- _TASK TO COMPLETE_:
Examine each line in the records below for the word "getShort". Report how many lines contain it, and nothing else.

::: EXCERPTED DATA

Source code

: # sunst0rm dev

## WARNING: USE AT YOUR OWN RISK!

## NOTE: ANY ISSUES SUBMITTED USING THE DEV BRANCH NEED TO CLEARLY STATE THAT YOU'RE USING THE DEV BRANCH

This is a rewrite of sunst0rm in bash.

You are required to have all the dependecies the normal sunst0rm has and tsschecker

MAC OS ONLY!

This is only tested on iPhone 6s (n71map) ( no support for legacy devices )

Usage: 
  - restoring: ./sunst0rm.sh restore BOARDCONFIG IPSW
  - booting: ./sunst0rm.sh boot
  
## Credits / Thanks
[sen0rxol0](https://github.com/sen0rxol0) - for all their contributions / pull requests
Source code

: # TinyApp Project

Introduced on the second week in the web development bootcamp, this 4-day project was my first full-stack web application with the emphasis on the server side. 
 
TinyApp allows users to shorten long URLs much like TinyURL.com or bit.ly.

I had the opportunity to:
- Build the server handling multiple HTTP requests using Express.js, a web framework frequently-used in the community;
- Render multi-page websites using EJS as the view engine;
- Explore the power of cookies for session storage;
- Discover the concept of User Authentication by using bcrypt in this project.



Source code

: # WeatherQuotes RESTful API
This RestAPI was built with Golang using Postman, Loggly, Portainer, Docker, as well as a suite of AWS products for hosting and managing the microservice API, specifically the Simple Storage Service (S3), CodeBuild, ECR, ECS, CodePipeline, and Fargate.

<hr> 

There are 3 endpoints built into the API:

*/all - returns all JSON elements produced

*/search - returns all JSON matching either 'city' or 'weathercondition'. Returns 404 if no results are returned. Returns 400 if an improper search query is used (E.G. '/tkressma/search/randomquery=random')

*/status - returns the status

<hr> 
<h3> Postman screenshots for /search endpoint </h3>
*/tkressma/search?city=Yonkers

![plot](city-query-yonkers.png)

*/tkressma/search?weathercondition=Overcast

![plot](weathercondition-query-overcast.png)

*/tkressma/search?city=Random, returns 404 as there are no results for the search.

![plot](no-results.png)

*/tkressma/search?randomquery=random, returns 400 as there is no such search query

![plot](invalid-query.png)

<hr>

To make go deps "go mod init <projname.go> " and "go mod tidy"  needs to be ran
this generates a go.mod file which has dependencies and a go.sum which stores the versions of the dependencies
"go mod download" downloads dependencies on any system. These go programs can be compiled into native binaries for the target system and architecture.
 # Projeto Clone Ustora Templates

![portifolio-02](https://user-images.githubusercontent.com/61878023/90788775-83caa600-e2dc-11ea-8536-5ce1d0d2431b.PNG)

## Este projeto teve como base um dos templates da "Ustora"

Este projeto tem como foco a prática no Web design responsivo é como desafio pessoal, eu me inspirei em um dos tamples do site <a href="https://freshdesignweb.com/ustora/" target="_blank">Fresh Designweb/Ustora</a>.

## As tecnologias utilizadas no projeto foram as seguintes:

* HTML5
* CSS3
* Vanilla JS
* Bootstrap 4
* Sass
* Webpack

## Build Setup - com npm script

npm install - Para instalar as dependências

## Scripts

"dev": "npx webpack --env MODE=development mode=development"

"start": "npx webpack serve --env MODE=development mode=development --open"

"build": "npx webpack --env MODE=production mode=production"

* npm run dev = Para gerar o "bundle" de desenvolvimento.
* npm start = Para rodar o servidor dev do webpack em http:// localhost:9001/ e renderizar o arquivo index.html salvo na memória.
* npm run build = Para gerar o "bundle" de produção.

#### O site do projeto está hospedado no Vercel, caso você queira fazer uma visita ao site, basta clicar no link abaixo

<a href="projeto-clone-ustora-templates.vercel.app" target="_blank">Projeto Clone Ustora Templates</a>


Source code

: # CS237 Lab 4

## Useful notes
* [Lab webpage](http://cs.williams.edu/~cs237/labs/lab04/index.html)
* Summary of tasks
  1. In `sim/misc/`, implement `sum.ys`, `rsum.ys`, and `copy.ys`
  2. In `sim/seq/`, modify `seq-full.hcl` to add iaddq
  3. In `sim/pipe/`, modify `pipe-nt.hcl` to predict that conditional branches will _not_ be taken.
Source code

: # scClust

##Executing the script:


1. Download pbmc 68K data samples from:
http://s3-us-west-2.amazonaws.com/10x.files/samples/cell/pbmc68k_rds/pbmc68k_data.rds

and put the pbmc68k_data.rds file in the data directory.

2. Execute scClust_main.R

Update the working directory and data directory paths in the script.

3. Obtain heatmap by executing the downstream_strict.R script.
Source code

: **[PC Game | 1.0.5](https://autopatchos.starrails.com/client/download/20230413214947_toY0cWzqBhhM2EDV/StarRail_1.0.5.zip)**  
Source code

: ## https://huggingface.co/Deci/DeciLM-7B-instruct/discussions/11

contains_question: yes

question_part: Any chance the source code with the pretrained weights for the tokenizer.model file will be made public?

::::::
::: EXCERPTED DATA

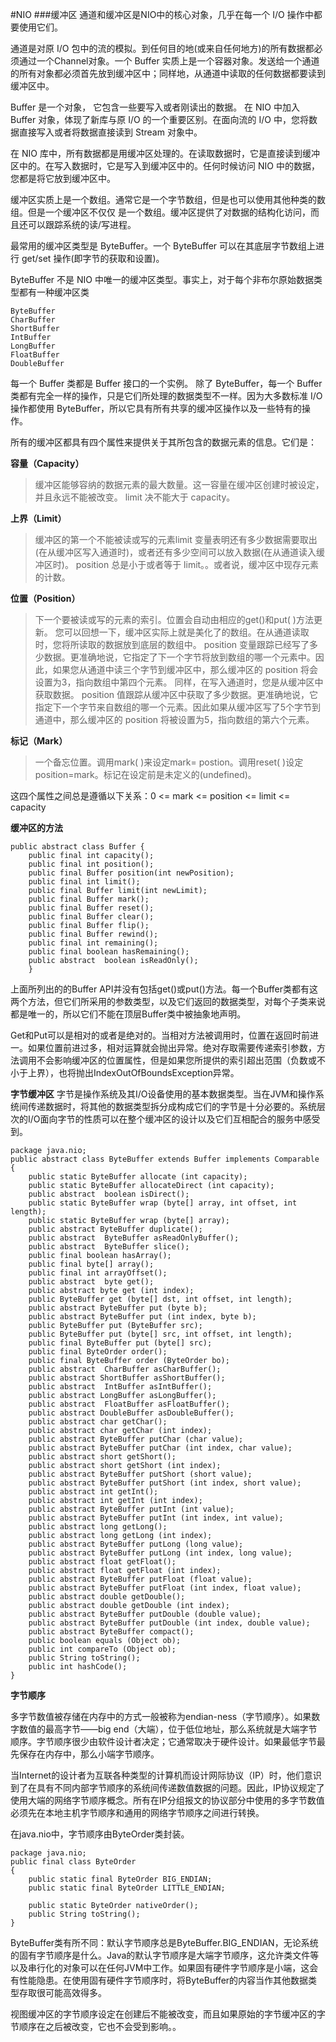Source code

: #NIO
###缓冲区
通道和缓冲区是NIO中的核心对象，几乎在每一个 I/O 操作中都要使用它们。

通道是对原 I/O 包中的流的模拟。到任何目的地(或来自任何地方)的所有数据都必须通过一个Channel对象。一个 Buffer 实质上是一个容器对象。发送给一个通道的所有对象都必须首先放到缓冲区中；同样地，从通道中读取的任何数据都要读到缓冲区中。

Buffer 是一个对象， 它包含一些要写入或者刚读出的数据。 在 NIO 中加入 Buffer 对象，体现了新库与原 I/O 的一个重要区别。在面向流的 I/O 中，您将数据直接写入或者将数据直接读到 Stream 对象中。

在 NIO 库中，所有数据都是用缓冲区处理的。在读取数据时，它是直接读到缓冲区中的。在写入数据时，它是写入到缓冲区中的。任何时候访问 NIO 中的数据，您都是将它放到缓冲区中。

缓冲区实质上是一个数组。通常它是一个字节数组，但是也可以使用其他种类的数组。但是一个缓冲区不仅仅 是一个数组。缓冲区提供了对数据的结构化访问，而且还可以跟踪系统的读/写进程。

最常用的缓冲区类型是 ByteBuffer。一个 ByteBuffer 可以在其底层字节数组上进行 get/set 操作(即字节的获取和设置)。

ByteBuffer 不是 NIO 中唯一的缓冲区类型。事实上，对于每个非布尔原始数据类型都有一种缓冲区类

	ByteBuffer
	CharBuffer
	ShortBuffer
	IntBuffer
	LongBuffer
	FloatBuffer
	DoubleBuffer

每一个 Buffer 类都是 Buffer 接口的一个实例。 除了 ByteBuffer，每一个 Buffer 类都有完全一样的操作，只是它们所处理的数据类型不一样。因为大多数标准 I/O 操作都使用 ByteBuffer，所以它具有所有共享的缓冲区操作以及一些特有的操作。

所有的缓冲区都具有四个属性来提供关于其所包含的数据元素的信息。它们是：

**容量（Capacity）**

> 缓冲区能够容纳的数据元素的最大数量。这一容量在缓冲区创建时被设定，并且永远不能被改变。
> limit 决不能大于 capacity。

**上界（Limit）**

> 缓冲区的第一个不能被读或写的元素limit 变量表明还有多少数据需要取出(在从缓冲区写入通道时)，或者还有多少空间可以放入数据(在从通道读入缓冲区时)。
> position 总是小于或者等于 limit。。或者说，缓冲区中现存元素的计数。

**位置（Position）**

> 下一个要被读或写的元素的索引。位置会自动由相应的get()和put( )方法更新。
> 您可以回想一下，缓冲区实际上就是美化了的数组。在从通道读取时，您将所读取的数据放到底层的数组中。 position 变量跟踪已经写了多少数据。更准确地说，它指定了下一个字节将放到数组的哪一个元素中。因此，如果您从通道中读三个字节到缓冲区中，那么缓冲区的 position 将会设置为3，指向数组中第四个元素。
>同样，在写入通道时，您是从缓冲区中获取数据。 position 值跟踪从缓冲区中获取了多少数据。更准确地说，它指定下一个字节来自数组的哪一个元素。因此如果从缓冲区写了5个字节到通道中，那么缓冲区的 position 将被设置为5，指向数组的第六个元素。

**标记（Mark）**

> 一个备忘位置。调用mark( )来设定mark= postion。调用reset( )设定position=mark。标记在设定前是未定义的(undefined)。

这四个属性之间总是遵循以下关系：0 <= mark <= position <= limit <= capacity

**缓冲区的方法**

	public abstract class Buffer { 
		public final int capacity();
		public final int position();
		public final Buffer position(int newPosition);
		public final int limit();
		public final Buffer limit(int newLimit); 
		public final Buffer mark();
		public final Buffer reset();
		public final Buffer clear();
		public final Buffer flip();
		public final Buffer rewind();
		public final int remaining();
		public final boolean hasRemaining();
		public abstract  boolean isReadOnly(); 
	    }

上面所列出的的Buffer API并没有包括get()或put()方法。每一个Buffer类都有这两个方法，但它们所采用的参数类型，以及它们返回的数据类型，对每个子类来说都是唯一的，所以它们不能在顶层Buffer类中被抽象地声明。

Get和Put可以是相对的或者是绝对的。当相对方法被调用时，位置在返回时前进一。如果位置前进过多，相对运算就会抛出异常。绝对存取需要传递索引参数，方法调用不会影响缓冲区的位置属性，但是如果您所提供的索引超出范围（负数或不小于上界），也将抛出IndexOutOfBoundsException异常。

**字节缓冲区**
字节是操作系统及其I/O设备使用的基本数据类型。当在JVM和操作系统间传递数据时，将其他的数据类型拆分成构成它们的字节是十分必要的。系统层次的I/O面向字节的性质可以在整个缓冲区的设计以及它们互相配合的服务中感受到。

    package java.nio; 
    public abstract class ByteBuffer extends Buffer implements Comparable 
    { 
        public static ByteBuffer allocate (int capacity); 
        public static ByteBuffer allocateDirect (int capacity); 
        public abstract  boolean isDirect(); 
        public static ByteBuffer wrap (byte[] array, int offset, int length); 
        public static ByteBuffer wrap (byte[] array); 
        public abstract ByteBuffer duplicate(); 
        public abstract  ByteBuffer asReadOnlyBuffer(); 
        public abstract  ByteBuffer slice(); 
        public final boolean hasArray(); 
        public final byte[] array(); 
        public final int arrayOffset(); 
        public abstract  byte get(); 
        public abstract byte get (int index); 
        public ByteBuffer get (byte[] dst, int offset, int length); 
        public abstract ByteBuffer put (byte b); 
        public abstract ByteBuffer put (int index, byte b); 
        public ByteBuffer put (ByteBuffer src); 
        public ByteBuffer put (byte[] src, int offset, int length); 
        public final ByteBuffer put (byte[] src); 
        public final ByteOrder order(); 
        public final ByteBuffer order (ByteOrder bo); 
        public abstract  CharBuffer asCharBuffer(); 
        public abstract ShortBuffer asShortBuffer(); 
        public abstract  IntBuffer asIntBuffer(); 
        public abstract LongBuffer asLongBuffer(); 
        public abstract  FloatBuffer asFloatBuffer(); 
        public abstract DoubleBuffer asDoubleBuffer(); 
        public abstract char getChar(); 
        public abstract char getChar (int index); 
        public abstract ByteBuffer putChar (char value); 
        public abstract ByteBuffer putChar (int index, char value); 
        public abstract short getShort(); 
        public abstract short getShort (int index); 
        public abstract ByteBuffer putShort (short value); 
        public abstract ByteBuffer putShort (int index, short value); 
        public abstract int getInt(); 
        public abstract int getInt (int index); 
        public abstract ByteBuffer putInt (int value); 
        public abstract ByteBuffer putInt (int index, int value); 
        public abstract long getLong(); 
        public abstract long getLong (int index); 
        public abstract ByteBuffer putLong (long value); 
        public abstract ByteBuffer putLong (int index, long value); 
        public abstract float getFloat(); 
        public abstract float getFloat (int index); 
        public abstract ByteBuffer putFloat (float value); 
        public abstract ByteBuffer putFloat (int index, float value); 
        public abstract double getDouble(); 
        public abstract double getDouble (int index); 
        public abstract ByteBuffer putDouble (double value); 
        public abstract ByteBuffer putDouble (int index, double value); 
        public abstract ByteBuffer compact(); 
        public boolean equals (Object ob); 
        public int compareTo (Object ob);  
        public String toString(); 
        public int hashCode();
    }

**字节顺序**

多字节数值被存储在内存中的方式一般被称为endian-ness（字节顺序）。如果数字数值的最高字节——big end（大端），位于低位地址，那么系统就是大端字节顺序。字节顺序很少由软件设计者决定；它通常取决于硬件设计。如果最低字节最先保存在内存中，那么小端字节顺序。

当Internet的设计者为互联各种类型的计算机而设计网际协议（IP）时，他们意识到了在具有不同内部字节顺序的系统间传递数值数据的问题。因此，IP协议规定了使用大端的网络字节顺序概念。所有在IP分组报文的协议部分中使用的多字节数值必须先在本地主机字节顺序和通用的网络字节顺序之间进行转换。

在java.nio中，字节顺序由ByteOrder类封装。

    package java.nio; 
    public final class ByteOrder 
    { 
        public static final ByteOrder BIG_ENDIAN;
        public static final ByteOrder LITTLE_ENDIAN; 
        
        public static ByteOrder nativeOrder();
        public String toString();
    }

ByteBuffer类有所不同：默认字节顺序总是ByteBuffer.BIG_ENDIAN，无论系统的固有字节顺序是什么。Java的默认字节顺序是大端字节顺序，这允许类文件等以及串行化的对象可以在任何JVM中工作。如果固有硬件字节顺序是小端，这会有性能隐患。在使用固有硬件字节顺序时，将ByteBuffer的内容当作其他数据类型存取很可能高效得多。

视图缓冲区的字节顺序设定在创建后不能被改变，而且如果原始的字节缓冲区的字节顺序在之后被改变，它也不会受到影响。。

::::::

- _COMPLETED EXERCISE_:
2